Single thyroid hormone receptor monomers are competent for co-activator-mediated transactivation.

M Quack 1, C Carlberg 1
PMCID: PMC1222239  PMID: 11716767

Abstract

Thyroid hormone receptor (T(3)R) belongs to the superfamily of nuclear receptors containing highly related transcription factors that transform an incoming signal in the form of a lipophilic hormone into an activation of the basal transcriptional machinery. Like many other nuclear receptors, T(3)R acts preferentially as a heterodimer with retinoid X receptor (RXR) but it also has the unique property of binding as a monomer to DNA. This study demonstrates that T(3)R monomers bind preferentially to AGGTCA binding motifs and are able to co-exist with T(3)R-RXR heterodimers in the presence of limiting amounts of RXR. DNA-bound T(3)R monomers efficiently contact all three members of the p160 co-activator family, which in turn boost T(3)R monomer-mediated transactivation.

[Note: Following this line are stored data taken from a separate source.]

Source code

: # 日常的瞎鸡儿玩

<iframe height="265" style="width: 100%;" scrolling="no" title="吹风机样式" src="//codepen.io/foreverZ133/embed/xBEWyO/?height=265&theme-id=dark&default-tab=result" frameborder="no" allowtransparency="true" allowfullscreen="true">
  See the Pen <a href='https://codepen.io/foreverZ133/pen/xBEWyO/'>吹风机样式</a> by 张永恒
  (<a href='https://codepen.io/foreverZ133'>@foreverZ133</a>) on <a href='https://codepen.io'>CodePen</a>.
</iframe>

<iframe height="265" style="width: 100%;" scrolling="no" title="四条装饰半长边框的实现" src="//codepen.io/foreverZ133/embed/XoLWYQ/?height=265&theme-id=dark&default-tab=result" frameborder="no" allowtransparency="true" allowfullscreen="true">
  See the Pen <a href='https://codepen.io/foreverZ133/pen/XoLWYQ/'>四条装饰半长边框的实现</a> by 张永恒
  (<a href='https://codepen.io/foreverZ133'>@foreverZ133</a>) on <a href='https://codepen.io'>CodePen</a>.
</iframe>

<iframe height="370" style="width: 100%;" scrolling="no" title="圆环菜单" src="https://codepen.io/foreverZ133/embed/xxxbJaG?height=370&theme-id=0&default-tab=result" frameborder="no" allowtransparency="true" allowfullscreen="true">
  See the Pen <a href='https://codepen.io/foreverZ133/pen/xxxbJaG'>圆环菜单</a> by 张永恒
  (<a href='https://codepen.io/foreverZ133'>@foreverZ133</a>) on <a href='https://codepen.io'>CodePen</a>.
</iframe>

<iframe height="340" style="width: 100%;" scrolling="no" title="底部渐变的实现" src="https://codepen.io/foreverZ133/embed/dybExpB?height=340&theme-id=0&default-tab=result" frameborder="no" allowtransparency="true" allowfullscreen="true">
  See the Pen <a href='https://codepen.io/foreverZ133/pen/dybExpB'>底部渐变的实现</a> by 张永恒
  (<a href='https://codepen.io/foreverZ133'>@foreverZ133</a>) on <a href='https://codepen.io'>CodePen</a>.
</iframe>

In solution T(3)R monomers take only one agonistic conformation (c2(LPD)), whereas bound to DNA they also stabilize, like T(3)R-RXR heterodimers, a second agonistic conformation (c1(LPD)). Conformation c2(LPD) seems to be of lower ligand sensitivity (10 nM), whereas, both in T(3)R-RXR heterodimers and in DNA-bound T(3)R monomers, c1(LPD) is already activated at a ligand concentration of 1 nM. Taken together, these results suggest that single T(3)R monomers are fully competent for ligand-induced transactivation and that their role in gene regulation by thyroid hormone might have been underestimated.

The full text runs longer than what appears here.